Tensor or pseudo-tensor particles

[RedX]

Why are spin 0 mesons pseudo-scalar, and spin 1 mesons vector?

Why can't spin 0 mesons be scalar, and spin 1 mesons be pseudo-vector?

If observables are bilinear in the fields, then how can you even detect whether a field is pseudo-scalar, since \phi^2 is a scalar no matter if the meson field is pseudo-scalar or scalar?

Also, is it correct to assume that spin 0 mesons obey the Klein-Gordan equation, and spin 1 mesons obey the Maxwell equations but with a mass term, i.e., \mathcal L=-\frac{1}{4} F_{\mu \nu}F^{\mu \nu}-\frac{m}{2}A_\mu A^\mu?

 

[DrDu]

As these mesons have integer spin, they are bosons and the observables don't have to be bilinear but also linear operators may be observables. So you could detect the change of the sign of phi under parity.

 

[lpetrich]

It's possible for spin-0 particles to be scalar (positive parity). If it exists, the Standard-Model Higgs would be.

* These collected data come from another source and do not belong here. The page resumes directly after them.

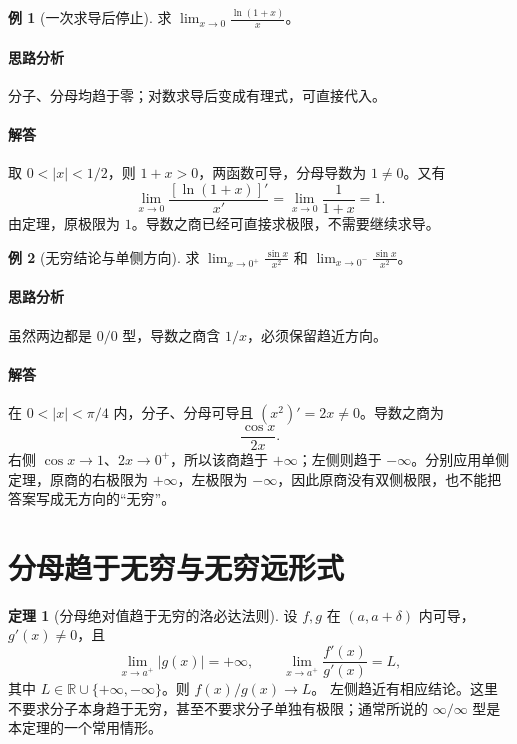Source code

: \documentclass[UTF8,fontset=fandol,12pt,oneside,openany]{ctexrep}
\newcommand{\R}{\mathbb R}
\theoremstyle{definition}
\newtheorem{theorem}{定理}[chapter]
\newtheorem{example}{例}[chapter]
\begin{document}
\begin{example}[一次求导后停止]
求 $\displaystyle\lim_{x\to0}\frac{\ln(1+x)}x$。
\end{example}
\paragraph{思路分析}
分子、分母均趋于零；对数求导后变成有理式，可直接代入。
\paragraph{解答}
取 $0<|x|<1/2$，则 $1+x>0$，两函数可导，分母导数为 $1\ne0$。又有
\[
\lim_{x\to0}\frac{[\ln(1+x)]'}{x'}
=\lim_{x\to0}\frac1{1+x}=1.
\]
由定理，原极限为 $1$。导数之商已经可直接求极限，不需要继续求导。

\begin{example}[无穷结论与单侧方向]
求 $\displaystyle\lim_{x\to0^+}\frac{\sin x}{x^2}$ 和 $\displaystyle\lim_{x\to0^-}\frac{\sin x}{x^2}$。
\end{example}
\paragraph{思路分析}
虽然两边都是 $0/0$ 型，导数之商含 $1/x$，必须保留趋近方向。
\paragraph{解答}
在 $0<|x|<\pi/4$ 内，分子、分母可导且 $(x^2)'=2x\ne0$。导数之商为
\[
\frac{\cos x}{2x}.
\]
右侧 $\cos x\to1$、$2x\to0^+$，所以该商趋于 $+\infty$；左侧则趋于 $-\infty$。分别应用单侧定理，原商的右极限为 $+\infty$，左极限为 $-\infty$，因此原商没有双侧极限，也不能把答案写成无方向的“无穷”。

\section{分母趋于无穷与无穷远形式}
\label{lec:07:infinity}

\begin{theorem}[分母绝对值趋于无穷的洛必达法则]
\label{lec:07:infinity-theorem}
设 $f,g$ 在 $(a,a+\delta)$ 内可导，$g'(x)\ne0$，且
\[
\lim_{x\to a^+}|g(x)|=+\infty,
\qquad
\lim_{x\to a^+}\frac{f'(x)}{g'(x)}=L,
\]
其中 $L\in\R\cup\{+\infty,-\infty\}$。则 $f(x)/g(x)\to L$。
左侧趋近有相应结论。这里不要求分子本身趋于无穷，甚至不要求分子单独有极限；通常所说的 $\infty/\infty$ 型是本定理的一个常用情形。
\end{theorem}
\end{document}
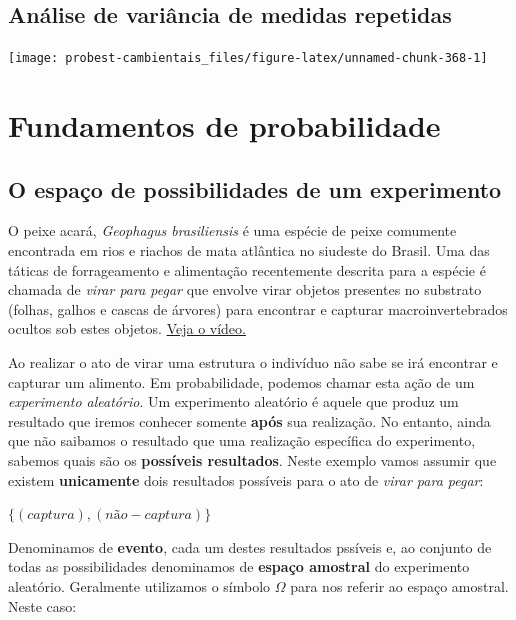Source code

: \documentclass[
]{book}
\begin{document}
\hypertarget{repanova}{%
\chapter{Análise de variância de medidas repetidas}\label{repanova}}

\begin{center}\texttt{[image: probest-cambientais\_files/figure-latex/unnamed-chunk-368-1]} \end{center}

\hypertarget{part-fundamentos-de-probabilidade}{%
\part{Fundamentos de probabilidade}\label{part-fundamentos-de-probabilidade}}

\hypertarget{espacoamostral}{%
\chapter{O espaço de possibilidades de um experimento}\label{espacoamostral}}

O peixe acará, \emph{Geophagus brasiliensis} é uma espécie de peixe comumente encontrada em rios e riachos de mata atlântica no siudeste do Brasil. Uma das táticas de forrageamento e alimentação recentemente descrita para a espécie é chamada de \emph{virar para pegar} \citep{souza2019surprising} que envolve virar objetos presentes no substrato (folhas, galhos e cascas de árvores) para encontrar e capturar macroinvertebrados ocultos sob estes objetos. \href{https://www.scielo.br/img/revistas/bn/v19n3/1676-0611-bn-19-03-e20180702-suppl1.mp4}{Veja o vídeo.}

Ao realizar o ato de virar uma estrutura o indivíduo não sabe se irá encontrar e capturar um alimento. Em probabilidade, podemos chamar esta ação de um \emph{experimento aleatório}. Um experimento aleatório é aquele que produz um resultado que iremos conhecer somente \textbf{após} sua realização. No entanto, ainda que não saibamos o resultado que uma realização específica do experimento, sabemos quais são os \textbf{possíveis resultados}. Neste exemplo vamos assumir que existem \textbf{unicamente} dois resultados possíveis para o ato de \emph{virar para pegar}:

\(\{(captura), (não-captura)\}\)

Denominamos de \textbf{evento}, cada um destes resultados pssíveis e, ao conjunto de todas as possibilidades denominamos de \textbf{espaço amostral} do experimento aleatório. Geralmente utilizamos o símbolo \(\Omega\) para nos referir ao espaço amostral. Neste caso:
\end{document}
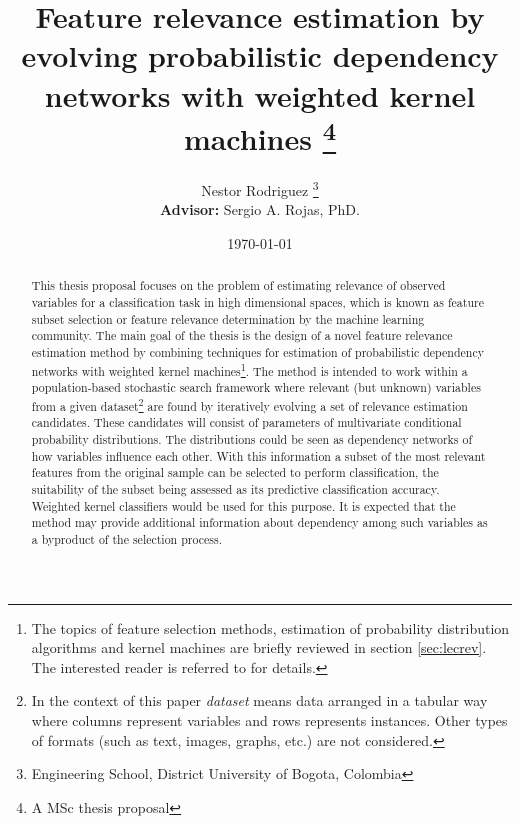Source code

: 
\singlespacing
\title{Feature relevance estimation by evolving probabilistic dependency networks with weighted kernel machines
\footnote{\tiny A MSc thesis proposal}}
\date{\today}
\author{Nestor Rodriguez  \footnote{\tiny Engineering School, District University of Bogota, Colombia}  \\ \small{\textbf{Advisor:} Sergio A. Rojas, PhD.}}

\maketitle

\begin{abstract}
\addtocounter{footnote}{2}
This thesis proposal focuses on the problem of estimating relevance of observed variables for a classification task in high dimensional spaces, which is known as feature subset selection or feature relevance determination by the machine learning community. The main goal of the thesis is the design of a novel feature relevance estimation method by combining techniques for estimation of probabilistic dependency networks with weighted kernel machines\footnote{\tiny The topics of feature selection methods, estimation of probability distribution algorithms and kernel machines are briefly reviewed in section \ref{sec:lecrev}. The interested reader is referred to \cite{guyon03,heckerman99, cristianini04} for details.}. The method is intended to work within a population-based stochastic search framework where relevant (but unknown) variables from a given dataset\footnote{\tiny In the context of this paper \emph{dataset} means data arranged in a tabular way where columns represent variables and rows represents instances.  Other types of formats (such as text, images, graphs, etc.) are not considered.} are found by iteratively evolving a set of relevance estimation candidates. These candidates will consist of parameters of multivariate conditional probability distributions. The distributions could be seen as dependency networks of how variables influence each other.  With this information a subset of the most relevant features from the original sample can be selected to perform classification, the suitability of the subset being assessed as its predictive classification accuracy. Weighted kernel classifiers would be used for this purpose. It is expected that the method may provide additional information about dependency among such variables as a byproduct of the selection process.
\end{abstract}


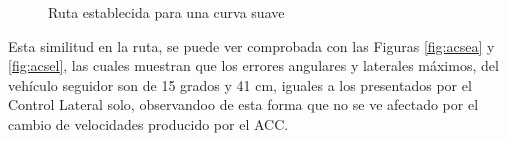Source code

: \begin{figure}[H]
 \centering
 \caption{Ruta establecida para una curva suave}
 \label{fig:arcs}
\end{figure}

\par Esta similitud en la ruta, se puede ver comprobada con las Figuras \ref{fig:acsea} y \ref{fig:acsel}, las cuales muestran que los errores angulares y laterales máximos, del vehículo seguidor son de 15 grados y 41 cm, iguales a los presentados por el Control Lateral solo, observandoo de esta forma que no se ve afectado por el cambio de velocidades producido por el ACC.\\

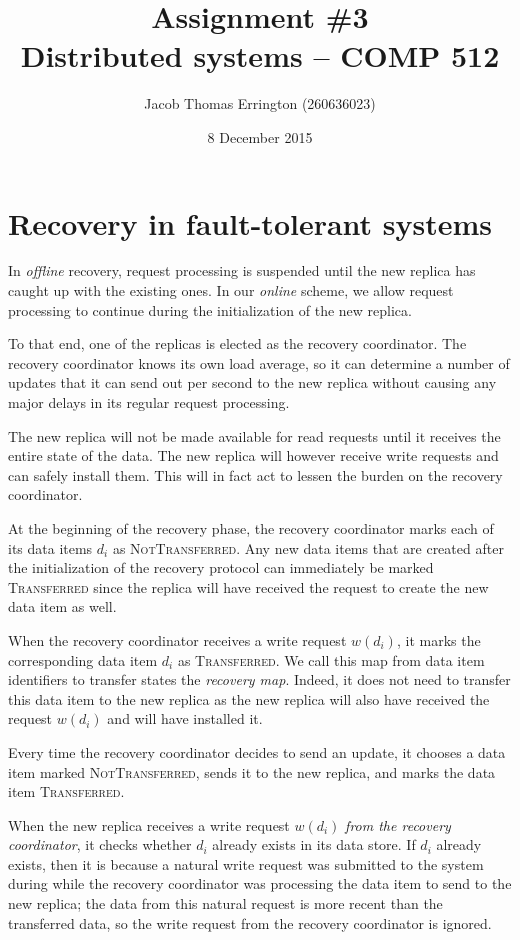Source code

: \documentclass[letterpaper,11pt]{article}
\author{Jacob Thomas Errington (260636023)}
\title{Assignment \#3\\Distributed systems -- COMP 512}
\date{8 December 2015}
\begin{document}
\maketitle

\section{Recovery in fault-tolerant systems}

In \emph{offline} recovery, request processing is suspended until the new
replica has caught up with the existing ones. In our \emph{online} scheme, we
allow request processing to continue during the initialization of the new
replica.

To that end, one of the replicas is elected as the recovery coordinator. The
recovery coordinator knows its own load average, so it can determine a number
of updates that it can send out per second to the new replica without causing
any major delays in its regular request processing.

The new replica will not be made available for read requests until it receives
the entire state of the data.
The new replica will however receive write requests and can safely install
them. This will in fact act to lessen the burden on the recovery coordinator.

At the beginning of the recovery phase, the recovery coordinator marks each of
its data items $d_i$ as \textsc{NotTransferred}. Any new data items that are
created after the initialization of the recovery protocol can immediately be
marked \textsc{Transferred} since the replica will have received the request to
create the new data item as well.

When the recovery coordinator receives a write request $w(d_i)$, it marks the
corresponding data item $d_i$ as \textsc{Transferred}. We call this map from
data item identifiers to transfer states the \emph{recovery map}. Indeed, it
does not need to transfer this data item to the new replica as the new replica
will also have received the request $w(d_i)$ and will have installed it.

Every time the recovery coordinator decides to send an update, it chooses a
data item marked \textsc{NotTransferred}, sends it to the new replica, and
marks the data item \textsc{Transferred}.

When the new replica receives a write request $w(d_i)$ \emph{from the recovery
coordinator}, it checks whether $d_i$ already exists in its data store. If
$d_i$ already exists, then it is because a natural write request was submitted
to the system during while the recovery coordinator was processing the data
item to send to the new replica; the data from this natural request is more
recent than the transferred data, so the write request from the recovery
coordinator is ignored.
\end{document}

Pions are the like are negative parity because they are quark-antiquark composites in an orbital ground state.
Quark: +
Antiquark: -
Spin-0 orbit: +
Total: -

 

[Meir Achuz]

Why are spin 0 mesons pseudo-scalar, and spin 1 mesons vector?

Why can't spin 0 mesons be scalar, and spin 1 mesons be pseudo-vector?

If observables are bilinear in the fields, then how can you even detect whether a field is pseudo-scalar, since \phi^2 is a scalar no matter if the meson field is pseudo-scalar or scalar?

1. Spin zero mesons can be scalar. The (somewhat controversal) sigma meson is a spin zero scalar. In the quark model, the quark-antiquark combination has intrinsic negative parity. This makes the quark model mesons as 0^- and 1^-, pseudoscalar and vector.

2. Parity is determined experimentally in transitions.
The pion was originally determined to be a pseudoscalar from angular distributions in N+N-->N+N+pi/